▼▼▼

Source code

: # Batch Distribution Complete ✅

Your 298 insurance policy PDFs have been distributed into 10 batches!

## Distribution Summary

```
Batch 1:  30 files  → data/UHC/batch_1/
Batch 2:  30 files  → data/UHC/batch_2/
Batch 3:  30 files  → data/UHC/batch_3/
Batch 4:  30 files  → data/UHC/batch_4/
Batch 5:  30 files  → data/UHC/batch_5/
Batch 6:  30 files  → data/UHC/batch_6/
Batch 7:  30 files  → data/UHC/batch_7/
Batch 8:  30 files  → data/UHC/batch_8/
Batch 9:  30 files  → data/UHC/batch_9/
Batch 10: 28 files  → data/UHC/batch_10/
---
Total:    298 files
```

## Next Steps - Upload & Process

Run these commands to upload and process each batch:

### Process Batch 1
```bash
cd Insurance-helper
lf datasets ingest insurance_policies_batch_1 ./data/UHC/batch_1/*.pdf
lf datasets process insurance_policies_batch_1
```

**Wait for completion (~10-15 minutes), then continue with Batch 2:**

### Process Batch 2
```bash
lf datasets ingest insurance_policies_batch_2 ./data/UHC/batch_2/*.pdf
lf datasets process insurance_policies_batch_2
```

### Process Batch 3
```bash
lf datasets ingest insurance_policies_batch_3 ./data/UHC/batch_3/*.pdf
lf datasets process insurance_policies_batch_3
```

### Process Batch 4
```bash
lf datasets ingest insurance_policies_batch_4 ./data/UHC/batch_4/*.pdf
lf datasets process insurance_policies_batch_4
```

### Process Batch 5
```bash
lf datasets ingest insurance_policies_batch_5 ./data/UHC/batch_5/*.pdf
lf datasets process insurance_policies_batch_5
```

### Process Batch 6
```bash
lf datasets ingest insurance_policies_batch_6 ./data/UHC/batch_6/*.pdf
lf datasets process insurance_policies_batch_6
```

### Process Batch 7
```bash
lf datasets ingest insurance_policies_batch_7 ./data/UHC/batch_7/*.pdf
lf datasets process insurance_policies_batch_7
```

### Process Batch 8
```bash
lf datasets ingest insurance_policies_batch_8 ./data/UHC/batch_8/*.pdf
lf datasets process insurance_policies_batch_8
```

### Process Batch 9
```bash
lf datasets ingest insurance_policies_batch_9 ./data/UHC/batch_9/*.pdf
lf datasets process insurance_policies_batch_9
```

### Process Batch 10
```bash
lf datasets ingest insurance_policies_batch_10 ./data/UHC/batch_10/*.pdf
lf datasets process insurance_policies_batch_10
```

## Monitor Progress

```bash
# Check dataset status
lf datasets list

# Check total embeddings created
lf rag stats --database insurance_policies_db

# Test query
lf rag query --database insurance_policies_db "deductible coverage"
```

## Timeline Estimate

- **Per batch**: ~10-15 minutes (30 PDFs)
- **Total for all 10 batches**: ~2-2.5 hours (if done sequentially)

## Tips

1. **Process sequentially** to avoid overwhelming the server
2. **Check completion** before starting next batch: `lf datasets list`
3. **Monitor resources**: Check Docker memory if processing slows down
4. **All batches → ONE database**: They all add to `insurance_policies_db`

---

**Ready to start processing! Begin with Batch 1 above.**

▲▲▲

EXERCISE INSTRUCTIONS. Give the number of lines that hold the word "batches" in these records, with nothing added.

REPLY. 3